[[ RAW DATA open ]]
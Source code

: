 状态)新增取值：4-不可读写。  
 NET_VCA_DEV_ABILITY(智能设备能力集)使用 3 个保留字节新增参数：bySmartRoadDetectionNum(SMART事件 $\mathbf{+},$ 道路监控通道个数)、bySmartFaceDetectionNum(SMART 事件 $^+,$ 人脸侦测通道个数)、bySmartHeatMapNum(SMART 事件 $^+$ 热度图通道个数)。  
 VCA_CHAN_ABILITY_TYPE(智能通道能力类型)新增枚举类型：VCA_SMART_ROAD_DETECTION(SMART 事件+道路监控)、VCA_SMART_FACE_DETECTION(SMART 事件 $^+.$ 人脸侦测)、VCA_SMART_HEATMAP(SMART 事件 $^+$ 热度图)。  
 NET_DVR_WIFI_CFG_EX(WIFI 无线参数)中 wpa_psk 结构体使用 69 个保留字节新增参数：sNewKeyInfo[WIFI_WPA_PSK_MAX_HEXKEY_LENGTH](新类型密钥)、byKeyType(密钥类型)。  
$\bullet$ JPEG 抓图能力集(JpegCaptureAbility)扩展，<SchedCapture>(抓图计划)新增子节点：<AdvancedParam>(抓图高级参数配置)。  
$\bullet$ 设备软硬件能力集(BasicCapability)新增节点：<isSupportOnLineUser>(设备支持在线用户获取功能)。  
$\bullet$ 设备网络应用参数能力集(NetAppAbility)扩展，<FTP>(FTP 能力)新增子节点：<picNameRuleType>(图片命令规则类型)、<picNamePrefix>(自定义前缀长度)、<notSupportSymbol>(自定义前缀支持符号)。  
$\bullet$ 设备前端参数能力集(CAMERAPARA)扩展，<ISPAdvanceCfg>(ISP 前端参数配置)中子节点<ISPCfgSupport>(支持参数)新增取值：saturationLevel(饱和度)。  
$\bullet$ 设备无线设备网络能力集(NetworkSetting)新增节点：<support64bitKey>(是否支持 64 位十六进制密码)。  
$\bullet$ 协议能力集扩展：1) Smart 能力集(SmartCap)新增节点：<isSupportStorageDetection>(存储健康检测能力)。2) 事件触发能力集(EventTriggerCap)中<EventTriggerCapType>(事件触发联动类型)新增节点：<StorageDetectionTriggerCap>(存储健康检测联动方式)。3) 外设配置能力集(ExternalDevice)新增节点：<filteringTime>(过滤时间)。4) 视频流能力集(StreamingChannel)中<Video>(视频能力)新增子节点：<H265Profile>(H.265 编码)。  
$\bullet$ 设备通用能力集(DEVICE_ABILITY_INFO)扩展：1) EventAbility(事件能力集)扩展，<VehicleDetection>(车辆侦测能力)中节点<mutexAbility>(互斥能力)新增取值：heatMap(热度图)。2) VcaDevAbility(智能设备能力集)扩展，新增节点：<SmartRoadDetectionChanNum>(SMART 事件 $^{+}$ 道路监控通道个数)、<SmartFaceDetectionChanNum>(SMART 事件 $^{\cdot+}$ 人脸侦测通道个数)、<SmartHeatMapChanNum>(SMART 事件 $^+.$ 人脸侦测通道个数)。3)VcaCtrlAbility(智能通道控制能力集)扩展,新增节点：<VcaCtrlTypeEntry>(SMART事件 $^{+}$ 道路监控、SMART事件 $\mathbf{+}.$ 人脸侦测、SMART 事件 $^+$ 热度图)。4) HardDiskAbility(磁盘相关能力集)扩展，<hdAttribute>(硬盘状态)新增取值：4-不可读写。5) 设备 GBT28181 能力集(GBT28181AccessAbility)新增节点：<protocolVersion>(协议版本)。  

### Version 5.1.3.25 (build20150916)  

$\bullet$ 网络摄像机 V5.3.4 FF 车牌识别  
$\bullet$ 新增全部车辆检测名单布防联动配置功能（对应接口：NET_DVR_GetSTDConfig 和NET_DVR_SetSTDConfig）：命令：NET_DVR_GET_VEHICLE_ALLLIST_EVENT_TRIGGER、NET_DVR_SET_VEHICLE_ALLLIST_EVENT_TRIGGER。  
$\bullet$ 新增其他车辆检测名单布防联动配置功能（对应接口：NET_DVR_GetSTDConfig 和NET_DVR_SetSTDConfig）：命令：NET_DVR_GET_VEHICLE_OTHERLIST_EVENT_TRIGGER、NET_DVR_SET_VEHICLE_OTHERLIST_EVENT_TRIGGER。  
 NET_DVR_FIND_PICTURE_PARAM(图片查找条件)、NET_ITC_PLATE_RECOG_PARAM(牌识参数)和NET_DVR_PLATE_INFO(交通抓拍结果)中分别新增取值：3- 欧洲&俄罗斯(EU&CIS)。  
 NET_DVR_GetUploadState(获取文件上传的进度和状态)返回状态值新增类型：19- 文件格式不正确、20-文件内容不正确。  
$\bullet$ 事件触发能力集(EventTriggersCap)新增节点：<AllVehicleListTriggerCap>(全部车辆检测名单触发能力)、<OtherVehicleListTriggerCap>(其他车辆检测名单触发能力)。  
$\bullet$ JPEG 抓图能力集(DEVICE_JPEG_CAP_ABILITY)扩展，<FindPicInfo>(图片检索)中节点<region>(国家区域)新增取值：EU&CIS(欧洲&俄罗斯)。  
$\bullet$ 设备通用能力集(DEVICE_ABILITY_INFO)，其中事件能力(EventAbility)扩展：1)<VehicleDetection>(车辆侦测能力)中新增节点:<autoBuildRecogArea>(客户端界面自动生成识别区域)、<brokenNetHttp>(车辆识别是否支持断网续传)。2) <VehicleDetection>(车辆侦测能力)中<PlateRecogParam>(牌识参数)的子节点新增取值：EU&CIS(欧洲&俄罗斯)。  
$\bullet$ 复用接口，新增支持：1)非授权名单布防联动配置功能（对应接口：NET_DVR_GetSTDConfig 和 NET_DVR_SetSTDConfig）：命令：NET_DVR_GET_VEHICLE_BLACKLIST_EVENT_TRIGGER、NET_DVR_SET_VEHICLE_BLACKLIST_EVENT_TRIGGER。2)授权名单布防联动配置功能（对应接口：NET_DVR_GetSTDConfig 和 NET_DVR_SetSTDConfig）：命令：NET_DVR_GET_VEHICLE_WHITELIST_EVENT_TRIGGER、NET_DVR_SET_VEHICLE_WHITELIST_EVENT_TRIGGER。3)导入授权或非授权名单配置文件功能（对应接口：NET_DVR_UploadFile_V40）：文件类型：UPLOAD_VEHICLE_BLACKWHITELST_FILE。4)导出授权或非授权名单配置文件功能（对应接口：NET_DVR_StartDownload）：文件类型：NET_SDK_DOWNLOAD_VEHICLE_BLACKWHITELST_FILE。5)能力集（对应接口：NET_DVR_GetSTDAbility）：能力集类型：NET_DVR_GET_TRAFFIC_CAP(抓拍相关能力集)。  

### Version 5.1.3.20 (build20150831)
[[ RAW DATA closed ]]
The required output is each line of the entries that contains the word "智能设备能力集".

 NET_VCA_DEV_ABILITY(智能设备能力集)使用 3 个保留字节新增参数：bySmartRoadDetectionNum(SMART事件 $\mathbf{+},$ 道路监控通道个数)、bySmartFaceDetectionNum(SMART 事件 $^+,$ 人脸侦测通道个数)、bySmartHeatMapNum(SMART 事件 $^+$ 热度图通道个数)。  
$\bullet$ 设备通用能力集(DEVICE_ABILITY_INFO)扩展：1) EventAbility(事件能力集)扩展，<VehicleDetection>(车辆侦测能力)中节点<mutexAbility>(互斥能力)新增取值：heatMap(热度图)。2) VcaDevAbility(智能设备能力集)扩展，新增节点：<SmartRoadDetectionChanNum>(SMART 事件 $^{+}$ 道路监控通道个数)、<SmartFaceDetectionChanNum>(SMART 事件 $^{\cdot+}$ 人脸侦测通道个数)、<SmartHeatMapChanNum>(SMART 事件 $^+.$ 人脸侦测通道个数)。3)VcaCtrlAbility(智能通道控制能力集)扩展,新增节点：<VcaCtrlTypeEntry>(SMART事件 $^{+}$ 道路监控、SMART事件 $\mathbf{+}.$ 人脸侦测、SMART 事件 $^+$ 热度图)。4) HardDiskAbility(磁盘相关能力集)扩展，<hdAttribute>(硬盘状态)新增取值：4-不可读写。5) 设备 GBT28181 能力集(GBT28181AccessAbility)新增节点：<protocolVersion>(协议版本)。  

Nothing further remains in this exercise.